It is rather frightening to watch a robustly built, full-grown mountain man approach you brandishing a razor-sharp, foot-long blade. Only when you realize that the knife is destined for the large hunk of speck he wields in his other hand can you turn off your fight-or-flight instincts, settle down, and begin sniffing the crisp white wine that has appeared in front of you. Manni Nössing has served you his latest vintage of Müller Thurgau, an exotically perfumed elixir with tropical nuances that races across the palate like meltwater rushing down a stony mountainside. This is exactly what you need to complement tender, savory, delicately smoky cuts of artisanally carved local ham.
Alto Adige, or Südtirol, as it is also known, does not seem Italian. The street names are primarily German and it is here in Bressanone, less than twenty miles south of the Austrian border, that Manni Nössing runs his small winery amid the towering peaks of the Dolomites. Descended from a family of farmers, Manni has no formal training in viticulture or enology but seeks to learn from each vintage in order to produce wines that are capable of giving pleasure while also reflecting the terroir from which they originate. The result is a range of wines that are a joy to drink while also exhibiting exceptional finesse and complexity, perfectly showcasing Manni’s passion for his land and the region’s pristine Alpine beauty.
In the heart of the Dolomites, Alto Adige is Italy’s northernmost wine region.
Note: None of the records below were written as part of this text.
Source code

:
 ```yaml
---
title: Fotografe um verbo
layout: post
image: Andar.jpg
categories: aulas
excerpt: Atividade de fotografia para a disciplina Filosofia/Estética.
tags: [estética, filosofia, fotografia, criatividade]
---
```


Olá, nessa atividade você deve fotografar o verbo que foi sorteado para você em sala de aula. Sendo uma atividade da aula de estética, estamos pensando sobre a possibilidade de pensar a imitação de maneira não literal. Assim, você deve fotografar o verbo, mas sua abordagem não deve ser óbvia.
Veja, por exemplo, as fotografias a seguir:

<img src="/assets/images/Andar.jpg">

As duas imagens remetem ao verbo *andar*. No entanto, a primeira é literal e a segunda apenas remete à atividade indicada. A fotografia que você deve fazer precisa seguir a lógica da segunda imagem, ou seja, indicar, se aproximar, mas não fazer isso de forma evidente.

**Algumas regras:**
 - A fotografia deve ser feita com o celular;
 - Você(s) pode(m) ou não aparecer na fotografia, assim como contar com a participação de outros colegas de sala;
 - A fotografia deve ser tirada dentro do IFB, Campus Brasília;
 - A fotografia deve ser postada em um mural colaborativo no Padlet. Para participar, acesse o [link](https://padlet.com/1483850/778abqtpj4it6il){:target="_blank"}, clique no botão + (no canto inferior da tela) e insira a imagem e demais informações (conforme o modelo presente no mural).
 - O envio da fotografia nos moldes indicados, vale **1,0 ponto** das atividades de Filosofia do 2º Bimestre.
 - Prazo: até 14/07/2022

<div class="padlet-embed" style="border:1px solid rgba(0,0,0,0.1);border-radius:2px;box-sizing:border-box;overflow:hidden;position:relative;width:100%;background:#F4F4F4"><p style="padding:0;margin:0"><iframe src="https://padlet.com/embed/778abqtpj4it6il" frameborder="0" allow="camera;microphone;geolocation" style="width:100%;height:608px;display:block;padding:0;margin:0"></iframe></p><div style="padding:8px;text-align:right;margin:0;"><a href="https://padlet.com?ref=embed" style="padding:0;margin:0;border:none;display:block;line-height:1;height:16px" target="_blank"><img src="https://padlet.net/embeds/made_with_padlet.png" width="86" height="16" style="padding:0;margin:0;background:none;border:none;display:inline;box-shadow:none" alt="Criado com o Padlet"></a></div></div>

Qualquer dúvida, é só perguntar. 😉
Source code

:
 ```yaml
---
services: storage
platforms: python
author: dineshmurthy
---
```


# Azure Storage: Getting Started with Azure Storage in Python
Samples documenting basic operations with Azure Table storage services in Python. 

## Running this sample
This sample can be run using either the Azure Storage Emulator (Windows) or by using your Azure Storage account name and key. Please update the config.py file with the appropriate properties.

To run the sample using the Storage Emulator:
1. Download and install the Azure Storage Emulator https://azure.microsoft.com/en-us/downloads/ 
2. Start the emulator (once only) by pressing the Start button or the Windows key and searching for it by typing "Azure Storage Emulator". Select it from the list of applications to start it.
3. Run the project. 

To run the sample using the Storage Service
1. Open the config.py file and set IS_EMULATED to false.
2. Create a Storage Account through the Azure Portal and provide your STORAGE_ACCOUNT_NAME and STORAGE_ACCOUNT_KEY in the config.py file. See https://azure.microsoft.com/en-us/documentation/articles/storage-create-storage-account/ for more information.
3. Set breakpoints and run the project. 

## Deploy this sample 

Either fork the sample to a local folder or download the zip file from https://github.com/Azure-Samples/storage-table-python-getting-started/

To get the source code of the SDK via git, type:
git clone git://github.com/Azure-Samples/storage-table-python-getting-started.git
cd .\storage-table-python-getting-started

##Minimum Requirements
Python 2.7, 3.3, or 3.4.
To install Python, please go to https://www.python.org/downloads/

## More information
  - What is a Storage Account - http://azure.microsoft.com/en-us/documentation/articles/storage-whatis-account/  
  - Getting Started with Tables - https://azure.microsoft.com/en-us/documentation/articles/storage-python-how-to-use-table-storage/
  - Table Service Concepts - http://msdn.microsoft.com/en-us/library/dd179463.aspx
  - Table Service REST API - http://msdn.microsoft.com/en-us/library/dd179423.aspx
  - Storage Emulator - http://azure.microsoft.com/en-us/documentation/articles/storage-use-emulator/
Having changed hands multiples times in its history between Italy and the Austro-Hungarian Empire (it shares a border with Austria), it boasts strong Germanic influence on its culture, language, cuisine, as well as its wines.
The mountainous geography is the principal determinant of local winemaking styles, with the high-altitude vineyards and cool Alpine climate favoring primarily crisp, racy, aromatic whites from varieties like Kerner, Sauvignon, Müller Thurgau, and Grüner Veltliner. A Mediterranean influence on climate is channeled north up the valley until Bolzano, permitting the cultivation of certain reds as well, among which Schiava, Lagrein, Pinot Nero, and Merlot fare best.
Small growers who once sold fruit to the area’s multiple co-ops are now increasingly bottling their own wines. The arrival of many quality-oriented artisans on the scene caught our eye years ago, and we now count three estates from Südtirol, as it is also known, in our portfolio. These high-acid mountain wines make for a beautifully invigorating aperitivo with thinly sliced speck, a local specialty.
I want you to realize once and for all: Even the winemaker does not know what aging is going to do to a new vintage; Robert Parker does not know; I do not know. We all make educated (hopefully) guesses about what the future will bring, but guesses they are. And one of the pleasures of a wine cellar is the opportunity it provides for you to witness the evolution of your various selections. Living wines have ups and downs just as people do, periods of glory and dog days, too. If wine did not remind me of real life, I would not care about it so much.